EXTRACTED RECORDS —
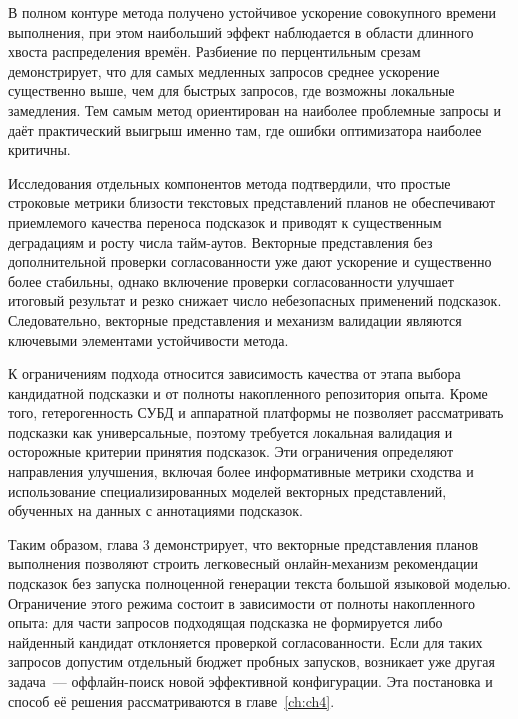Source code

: В полном контуре метода получено устойчивое ускорение совокупного времени выполнения, при этом наибольший эффект наблюдается в области длинного хвоста распределения времён. Разбиение по перцентильным срезам демонстрирует, что для самых медленных запросов среднее ускорение существенно выше, чем для быстрых запросов, где возможны локальные замедления. Тем самым метод ориентирован на наиболее проблемные запросы и даёт практический выигрыш именно там, где ошибки оптимизатора наиболее критичны.

Исследования отдельных компонентов метода подтвердили, что простые строковые метрики близости текстовых представлений планов не обеспечивают приемлемого качества переноса подсказок и приводят к существенным деградациям и росту числа тайм-аутов. Векторные представления без дополнительной проверки согласованности уже дают ускорение и существенно более стабильны, однако включение проверки согласованности улучшает итоговый результат и резко снижает число небезопасных применений подсказок. Следовательно, векторные представления и механизм валидации являются ключевыми элементами устойчивости метода.

К ограничениям подхода относится зависимость качества от этапа выбора кандидатной подсказки и от полноты накопленного репозитория опыта. Кроме того, гетерогенность СУБД и аппаратной платформы не позволяет рассматривать подсказки как универсальные, поэтому требуется локальная валидация и осторожные критерии принятия подсказок. Эти ограничения определяют направления улучшения, включая более информативные метрики сходства и использование специализированных моделей векторных представлений, обученных на данных с аннотациями подсказок.

Таким образом, глава 3 демонстрирует, что векторные представления планов выполнения позволяют строить легковесный онлайн-механизм рекомендации подсказок без запуска полноценной генерации текста большой языковой моделью. Ограничение этого режима состоит в зависимости от полноты накопленного опыта: для части запросов подходящая подсказка не формируется либо найденный кандидат отклоняется проверкой согласованности. Если для таких запросов допустим отдельный бюджет пробных запусков, возникает уже другая задача~--- оффлайн-поиск новой эффективной конфигурации. Эта постановка и способ её решения рассматриваются в главе~\ref{ch:ch4}.

\FloatBarrier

WORK TASK —
Omit every picture while transcribing the records above exactly.

TASK RESPONSE —
Source code

: В полном контуре метода получено устойчивое ускорение совокупного времени выполнения, при этом наибольший эффект наблюдается в области длинного хвоста распределения времён. Разбиение по перцентильным срезам демонстрирует, что для самых медленных запросов среднее ускорение существенно выше, чем для быстрых запросов, где возможны локальные замедления. Тем самым метод ориентирован на наиболее проблемные запросы и даёт практический выигрыш именно там, где ошибки оптимизатора наиболее критичны.

Исследования отдельных компонентов метода подтвердили, что простые строковые метрики близости текстовых представлений планов не обеспечивают приемлемого качества переноса подсказок и приводят к существенным деградациям и росту числа тайм-аутов. Векторные представления без дополнительной проверки согласованности уже дают ускорение и существенно более стабильны, однако включение проверки согласованности улучшает итоговый результат и резко снижает число небезопасных применений подсказок. Следовательно, векторные представления и механизм валидации являются ключевыми элементами устойчивости метода.

К ограничениям подхода относится зависимость качества от этапа выбора кандидатной подсказки и от полноты накопленного репозитория опыта. Кроме того, гетерогенность СУБД и аппаратной платформы не позволяет рассматривать подсказки как универсальные, поэтому требуется локальная валидация и осторожные критерии принятия подсказок. Эти ограничения определяют направления улучшения, включая более информативные метрики сходства и использование специализированных моделей векторных представлений, обученных на данных с аннотациями подсказок.

Таким образом, глава 3 демонстрирует, что векторные представления планов выполнения позволяют строить легковесный онлайн-механизм рекомендации подсказок без запуска полноценной генерации текста большой языковой моделью. Ограничение этого режима состоит в зависимости от полноты накопленного опыта: для части запросов подходящая подсказка не формируется либо найденный кандидат отклоняется проверкой согласованности. Если для таких запросов допустим отдельный бюджет пробных запусков, возникает уже другая задача~--- оффлайн-поиск новой эффективной конфигурации. Эта постановка и способ её решения рассматриваются в главе~\ref{ch:ch4}.

\FloatBarrier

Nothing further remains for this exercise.